The fastest way to generate an accurate AWS diagram is to describe your existing infrastructure, not your idealized architecture. Pull information from three sources: your Terraform state, your CloudFormation stacks, or your AWS console. From Terraform, run 'terraform state list' to get every resource, then 'terraform state show' on the key networking and compute resources. Translate the output into a prompt. A Terraform state file showing aws_ecs_service with desired_count=3, aws_lb with type="application", and aws_rds_cluster with engine="aurora-postgresql" becomes: "Three ECS Fargate tasks behind an Application Load Balancer connected to Aurora PostgreSQL cluster." From CloudFormation, the template's Resources section gives you the component list directly.
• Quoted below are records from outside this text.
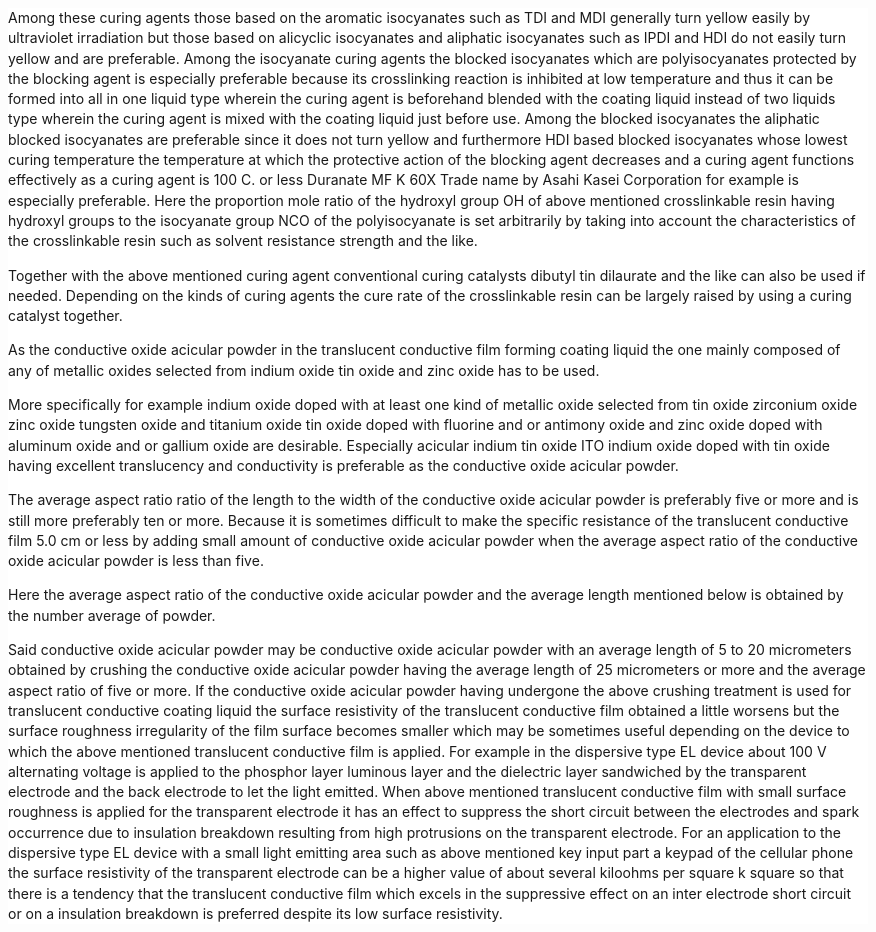 Among these curing agents those based on the aromatic isocyanates such as TDI and MDI generally turn yellow easily by ultraviolet irradiation but those based on alicyclic isocyanates and aliphatic isocyanates such as IPDI and HDI do not easily turn yellow and are preferable. Among the isocyanate curing agents the blocked isocyanates which are polyisocyanates protected by the blocking agent is especially preferable because its crosslinking reaction is inhibited at low temperature and thus it can be formed into all in one liquid type wherein the curing agent is beforehand blended with the coating liquid instead of two liquids type wherein the curing agent is mixed with the coating liquid just before use. Among the blocked isocyanates the aliphatic blocked isocyanates are preferable since it does not turn yellow and furthermore HDI based blocked isocyanates whose lowest curing temperature the temperature at which the protective action of the blocking agent decreases and a curing agent functions effectively as a curing agent is 100 C. or less Duranate MF K 60X Trade name by Asahi Kasei Corporation for example is especially preferable. Here the proportion mole ratio of the hydroxyl group OH of above mentioned crosslinkable resin having hydroxyl groups to the isocyanate group NCO of the polyisocyanate is set arbitrarily by taking into account the characteristics of the crosslinkable resin such as solvent resistance strength and the like.

Together with the above mentioned curing agent conventional curing catalysts dibutyl tin dilaurate and the like can also be used if needed. Depending on the kinds of curing agents the cure rate of the crosslinkable resin can be largely raised by using a curing catalyst together.

As the conductive oxide acicular powder in the translucent conductive film forming coating liquid the one mainly composed of any of metallic oxides selected from indium oxide tin oxide and zinc oxide has to be used.

More specifically for example indium oxide doped with at least one kind of metallic oxide selected from tin oxide zirconium oxide zinc oxide tungsten oxide and titanium oxide tin oxide doped with fluorine and or antimony oxide and zinc oxide doped with aluminum oxide and or gallium oxide are desirable. Especially acicular indium tin oxide ITO indium oxide doped with tin oxide having excellent translucency and conductivity is preferable as the conductive oxide acicular powder.

The average aspect ratio ratio of the length to the width of the conductive oxide acicular powder is preferably five or more and is still more preferably ten or more. Because it is sometimes difficult to make the specific resistance of the translucent conductive film 5.0 cm or less by adding small amount of conductive oxide acicular powder when the average aspect ratio of the conductive oxide acicular powder is less than five.

Here the average aspect ratio of the conductive oxide acicular powder and the average length mentioned below is obtained by the number average of powder.

Said conductive oxide acicular powder may be conductive oxide acicular powder with an average length of 5 to 20 micrometers obtained by crushing the conductive oxide acicular powder having the average length of 25 micrometers or more and the average aspect ratio of five or more. If the conductive oxide acicular powder having undergone the above crushing treatment is used for translucent conductive coating liquid the surface resistivity of the translucent conductive film obtained a little worsens but the surface roughness irregularity of the film surface becomes smaller which may be sometimes useful depending on the device to which the above mentioned translucent conductive film is applied. For example in the dispersive type EL device about 100 V alternating voltage is applied to the phosphor layer luminous layer and the dielectric layer sandwiched by the transparent electrode and the back electrode to let the light emitted. When above mentioned translucent conductive film with small surface roughness is applied for the transparent electrode it has an effect to suppress the short circuit between the electrodes and spark occurrence due to insulation breakdown resulting from high protrusions on the transparent electrode. For an application to the dispersive type EL device with a small light emitting area such as above mentioned key input part a keypad of the cellular phone the surface resistivity of the transparent electrode can be a higher value of about several kiloohms per square k square so that there is a tendency that the translucent conductive film which excels in the suppressive effect on an inter electrode short circuit or on a insulation breakdown is preferred despite its low surface resistivity.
Each resource's Type field (AWS::ECS::Service, AWS::ElasticLoadBalancingV2::LoadBalancer) maps to a component in your prompt. Properties like SubnetIds and SecurityGroupIds tell you the network placement. From the AWS console, the VPC dashboard's resource map shows your current topology. Translate what you see into a prompt. The key information is: which services are running, which subnets they're in, which security groups they belong to, and how they connect to each other. Once you have the prompt describing your actual infrastructure, paste it into Diagrams.so. The architecture warnings become a gap analysis tool. If your production deployment is single-AZ, WARN-01 fires and you've just documented a real risk, not a theoretical one. If your RDS instance lacks replicas, WARN-03 fires and that goes into the next sprint's backlog. This workflow works particularly well for teams that inherited infrastructure without documentation. Generate the diagram, verify it against the running infrastructure, save the .drawio file in your team's documentation repo, and now you have a visual record that you can keep updated by regenerating from updated infrastructure descriptions. The .drawio export means the diagram lives in version control right next to the code that deploys it.